**What you should do:** Among the lines below, keep only those from the one containing "122.222.69.134:Japan: [ovpn config](vpn/122_222_69_134.ovpn)" through the one containing "131.147.203.90:Japan: [ovpn config](vpn/131_147_203_90.ovpn)", and reproduce them exactly.

**Data for this task:**
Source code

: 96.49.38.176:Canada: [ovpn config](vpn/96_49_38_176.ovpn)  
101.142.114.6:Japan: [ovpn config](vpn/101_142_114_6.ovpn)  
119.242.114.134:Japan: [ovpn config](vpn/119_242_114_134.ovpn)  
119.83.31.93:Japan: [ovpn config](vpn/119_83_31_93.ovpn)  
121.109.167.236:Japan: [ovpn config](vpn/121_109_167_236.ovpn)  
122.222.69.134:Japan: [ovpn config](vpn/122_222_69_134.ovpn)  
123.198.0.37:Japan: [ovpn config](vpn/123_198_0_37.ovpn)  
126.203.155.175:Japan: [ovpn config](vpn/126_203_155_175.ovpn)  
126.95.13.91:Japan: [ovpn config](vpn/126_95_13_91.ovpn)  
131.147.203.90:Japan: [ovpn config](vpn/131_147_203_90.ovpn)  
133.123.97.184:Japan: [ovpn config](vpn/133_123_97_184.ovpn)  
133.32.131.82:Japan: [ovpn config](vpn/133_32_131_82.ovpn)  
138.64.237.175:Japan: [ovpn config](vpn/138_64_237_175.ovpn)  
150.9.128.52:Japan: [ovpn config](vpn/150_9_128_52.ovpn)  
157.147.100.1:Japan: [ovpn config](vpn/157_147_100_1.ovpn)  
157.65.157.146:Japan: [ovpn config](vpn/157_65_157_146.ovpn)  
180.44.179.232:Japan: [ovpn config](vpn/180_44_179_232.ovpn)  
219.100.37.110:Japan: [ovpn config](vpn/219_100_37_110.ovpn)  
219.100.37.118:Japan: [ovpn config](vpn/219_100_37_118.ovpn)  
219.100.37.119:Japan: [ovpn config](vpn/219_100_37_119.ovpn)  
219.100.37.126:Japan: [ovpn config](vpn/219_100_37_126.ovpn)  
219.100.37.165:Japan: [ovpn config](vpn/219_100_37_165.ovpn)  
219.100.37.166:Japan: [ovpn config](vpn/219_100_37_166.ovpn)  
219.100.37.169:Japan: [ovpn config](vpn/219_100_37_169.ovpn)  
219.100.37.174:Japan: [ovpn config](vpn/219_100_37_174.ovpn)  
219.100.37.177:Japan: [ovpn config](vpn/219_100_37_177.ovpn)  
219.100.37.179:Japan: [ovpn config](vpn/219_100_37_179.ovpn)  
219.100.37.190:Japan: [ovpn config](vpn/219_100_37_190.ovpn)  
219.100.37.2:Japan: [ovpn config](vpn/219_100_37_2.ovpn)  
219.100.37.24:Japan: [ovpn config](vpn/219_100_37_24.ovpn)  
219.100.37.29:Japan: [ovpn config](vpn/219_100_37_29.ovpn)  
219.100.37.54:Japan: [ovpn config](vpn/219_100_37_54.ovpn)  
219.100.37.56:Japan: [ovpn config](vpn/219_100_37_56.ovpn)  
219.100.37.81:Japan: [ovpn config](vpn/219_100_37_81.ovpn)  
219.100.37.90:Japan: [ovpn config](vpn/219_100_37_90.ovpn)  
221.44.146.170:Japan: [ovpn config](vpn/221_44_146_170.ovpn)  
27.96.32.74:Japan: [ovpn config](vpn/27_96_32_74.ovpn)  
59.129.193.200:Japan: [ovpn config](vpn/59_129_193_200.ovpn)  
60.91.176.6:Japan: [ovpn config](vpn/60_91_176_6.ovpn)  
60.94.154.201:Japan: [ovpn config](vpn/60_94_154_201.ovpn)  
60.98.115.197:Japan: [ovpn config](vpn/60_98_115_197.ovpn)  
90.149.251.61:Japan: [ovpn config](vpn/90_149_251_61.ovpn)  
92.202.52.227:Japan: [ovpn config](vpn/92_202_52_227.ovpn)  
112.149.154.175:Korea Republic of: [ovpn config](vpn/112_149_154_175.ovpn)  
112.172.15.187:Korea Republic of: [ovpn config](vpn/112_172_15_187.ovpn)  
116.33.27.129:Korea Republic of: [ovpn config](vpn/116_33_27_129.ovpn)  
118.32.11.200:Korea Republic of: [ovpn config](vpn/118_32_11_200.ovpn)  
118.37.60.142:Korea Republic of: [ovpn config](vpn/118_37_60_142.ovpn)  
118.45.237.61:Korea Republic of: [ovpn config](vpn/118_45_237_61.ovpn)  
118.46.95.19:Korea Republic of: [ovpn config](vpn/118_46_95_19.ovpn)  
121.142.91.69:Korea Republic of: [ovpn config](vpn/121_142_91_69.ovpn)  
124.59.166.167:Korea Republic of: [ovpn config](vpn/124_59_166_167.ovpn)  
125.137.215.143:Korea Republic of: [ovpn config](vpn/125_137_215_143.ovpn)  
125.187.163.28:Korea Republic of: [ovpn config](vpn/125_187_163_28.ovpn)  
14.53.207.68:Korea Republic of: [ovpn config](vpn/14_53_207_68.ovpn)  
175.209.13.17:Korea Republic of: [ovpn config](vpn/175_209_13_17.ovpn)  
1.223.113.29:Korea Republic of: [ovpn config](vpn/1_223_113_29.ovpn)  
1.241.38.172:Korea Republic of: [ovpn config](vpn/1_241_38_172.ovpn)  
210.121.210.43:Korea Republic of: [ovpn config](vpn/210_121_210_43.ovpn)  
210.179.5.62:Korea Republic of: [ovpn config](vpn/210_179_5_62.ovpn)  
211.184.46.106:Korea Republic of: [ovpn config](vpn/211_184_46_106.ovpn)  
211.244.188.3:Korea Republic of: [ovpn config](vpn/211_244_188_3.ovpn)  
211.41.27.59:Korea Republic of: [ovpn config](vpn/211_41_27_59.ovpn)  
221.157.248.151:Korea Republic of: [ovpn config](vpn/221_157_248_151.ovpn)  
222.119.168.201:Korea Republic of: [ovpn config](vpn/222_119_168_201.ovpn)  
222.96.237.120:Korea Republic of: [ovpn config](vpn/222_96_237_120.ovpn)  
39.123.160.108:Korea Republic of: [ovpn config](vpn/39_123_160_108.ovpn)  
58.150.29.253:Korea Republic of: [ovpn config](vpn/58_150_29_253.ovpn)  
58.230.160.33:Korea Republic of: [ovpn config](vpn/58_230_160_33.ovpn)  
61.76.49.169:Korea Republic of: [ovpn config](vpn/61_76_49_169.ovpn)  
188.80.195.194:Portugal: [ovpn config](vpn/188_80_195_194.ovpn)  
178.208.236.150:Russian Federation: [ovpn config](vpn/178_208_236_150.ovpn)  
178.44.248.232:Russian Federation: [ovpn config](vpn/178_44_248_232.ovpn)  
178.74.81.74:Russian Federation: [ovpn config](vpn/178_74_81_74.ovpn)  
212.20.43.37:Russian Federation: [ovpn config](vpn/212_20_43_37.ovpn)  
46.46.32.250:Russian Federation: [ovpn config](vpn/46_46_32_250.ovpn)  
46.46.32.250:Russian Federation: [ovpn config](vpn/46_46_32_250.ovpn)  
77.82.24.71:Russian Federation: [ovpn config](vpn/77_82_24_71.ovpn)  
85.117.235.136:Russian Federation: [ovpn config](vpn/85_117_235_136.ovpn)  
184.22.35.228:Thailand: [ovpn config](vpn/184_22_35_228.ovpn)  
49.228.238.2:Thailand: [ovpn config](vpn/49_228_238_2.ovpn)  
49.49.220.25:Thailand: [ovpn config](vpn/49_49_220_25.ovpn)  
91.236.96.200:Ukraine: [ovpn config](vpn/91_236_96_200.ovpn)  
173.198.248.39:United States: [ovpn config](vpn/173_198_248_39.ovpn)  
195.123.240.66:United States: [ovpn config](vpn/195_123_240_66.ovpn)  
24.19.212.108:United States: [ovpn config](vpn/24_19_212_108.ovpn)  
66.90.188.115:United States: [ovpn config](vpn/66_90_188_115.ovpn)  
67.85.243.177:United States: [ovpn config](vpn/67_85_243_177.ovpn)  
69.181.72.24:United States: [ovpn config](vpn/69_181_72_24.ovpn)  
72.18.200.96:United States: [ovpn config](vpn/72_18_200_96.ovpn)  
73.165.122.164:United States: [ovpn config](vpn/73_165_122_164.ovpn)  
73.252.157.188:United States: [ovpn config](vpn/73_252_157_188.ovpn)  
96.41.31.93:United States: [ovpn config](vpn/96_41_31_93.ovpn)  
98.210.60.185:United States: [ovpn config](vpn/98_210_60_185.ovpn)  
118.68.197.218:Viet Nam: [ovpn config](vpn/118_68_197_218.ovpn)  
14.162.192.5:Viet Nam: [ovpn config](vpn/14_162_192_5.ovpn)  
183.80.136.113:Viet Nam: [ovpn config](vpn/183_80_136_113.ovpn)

**Finished task:**
122.222.69.134:Japan: [ovpn config](vpn/122_222_69_134.ovpn)  
123.198.0.37:Japan: [ovpn config](vpn/123_198_0_37.ovpn)  
126.203.155.175:Japan: [ovpn config](vpn/126_203_155_175.ovpn)  
126.95.13.91:Japan: [ovpn config](vpn/126_95_13_91.ovpn)  
131.147.203.90:Japan: [ovpn config](vpn/131_147_203_90.ovpn)  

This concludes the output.